[Source texts of formatted documents]
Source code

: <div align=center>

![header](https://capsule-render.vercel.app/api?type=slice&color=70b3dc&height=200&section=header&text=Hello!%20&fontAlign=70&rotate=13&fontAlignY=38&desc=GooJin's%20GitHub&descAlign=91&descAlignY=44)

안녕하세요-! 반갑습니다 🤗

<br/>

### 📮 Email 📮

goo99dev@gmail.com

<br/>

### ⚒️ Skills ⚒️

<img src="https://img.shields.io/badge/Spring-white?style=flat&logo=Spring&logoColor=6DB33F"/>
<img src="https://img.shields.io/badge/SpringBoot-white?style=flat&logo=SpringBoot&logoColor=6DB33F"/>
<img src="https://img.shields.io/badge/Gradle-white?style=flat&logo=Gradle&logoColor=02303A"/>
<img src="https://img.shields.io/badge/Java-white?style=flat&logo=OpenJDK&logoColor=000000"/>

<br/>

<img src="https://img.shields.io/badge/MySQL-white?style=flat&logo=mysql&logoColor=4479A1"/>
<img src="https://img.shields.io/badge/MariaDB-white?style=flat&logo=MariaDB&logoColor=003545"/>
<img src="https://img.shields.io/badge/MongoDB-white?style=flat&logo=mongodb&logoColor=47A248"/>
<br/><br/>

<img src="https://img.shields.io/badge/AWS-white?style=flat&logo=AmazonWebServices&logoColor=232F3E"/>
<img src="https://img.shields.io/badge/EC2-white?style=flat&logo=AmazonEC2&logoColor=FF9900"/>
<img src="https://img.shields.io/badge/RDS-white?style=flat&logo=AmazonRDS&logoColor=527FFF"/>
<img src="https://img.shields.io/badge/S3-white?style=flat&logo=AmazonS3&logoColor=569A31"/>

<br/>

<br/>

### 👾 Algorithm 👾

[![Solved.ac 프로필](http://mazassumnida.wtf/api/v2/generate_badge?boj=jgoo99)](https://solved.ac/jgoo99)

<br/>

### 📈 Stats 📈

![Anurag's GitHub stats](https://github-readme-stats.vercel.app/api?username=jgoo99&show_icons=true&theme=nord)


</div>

* ABOUT THIS TASK: Would you set down all the lines above, exactly and in full?

* EXERCISE ANSWER:
Source code

: <div align=center>

![header](https://capsule-render.vercel.app/api?type=slice&color=70b3dc&height=200&section=header&text=Hello!%20&fontAlign=70&rotate=13&fontAlignY=38&desc=GooJin's%20GitHub&descAlign=91&descAlignY=44)

안녕하세요-! 반갑습니다 🤗

<br/>

### 📮 Email 📮

goo99dev@gmail.com

<br/>

### ⚒️ Skills ⚒️

<img src="https://img.shields.io/badge/Spring-white?style=flat&logo=Spring&logoColor=6DB33F"/>
<img src="https://img.shields.io/badge/SpringBoot-white?style=flat&logo=SpringBoot&logoColor=6DB33F"/>
<img src="https://img.shields.io/badge/Gradle-white?style=flat&logo=Gradle&logoColor=02303A"/>
<img src="https://img.shields.io/badge/Java-white?style=flat&logo=OpenJDK&logoColor=000000"/>

<br/>

<img src="https://img.shields.io/badge/MySQL-white?style=flat&logo=mysql&logoColor=4479A1"/>
<img src="https://img.shields.io/badge/MariaDB-white?style=flat&logo=MariaDB&logoColor=003545"/>
<img src="https://img.shields.io/badge/MongoDB-white?style=flat&logo=mongodb&logoColor=47A248"/>
<br/><br/>

<img src="https://img.shields.io/badge/AWS-white?style=flat&logo=AmazonWebServices&logoColor=232F3E"/>
<img src="https://img.shields.io/badge/EC2-white?style=flat&logo=AmazonEC2&logoColor=FF9900"/>
<img src="https://img.shields.io/badge/RDS-white?style=flat&logo=AmazonRDS&logoColor=527FFF"/>
<img src="https://img.shields.io/badge/S3-white?style=flat&logo=AmazonS3&logoColor=569A31"/>

<br/>

<br/>

### 👾 Algorithm 👾

[![Solved.ac 프로필](http://mazassumnida.wtf/api/v2/generate_badge?boj=jgoo99)](https://solved.ac/jgoo99)

<br/>

### 📈 Stats 📈

![Anurag's GitHub stats](https://github-readme-stats.vercel.app/api?username=jgoo99&show_icons=true&theme=nord)


</div>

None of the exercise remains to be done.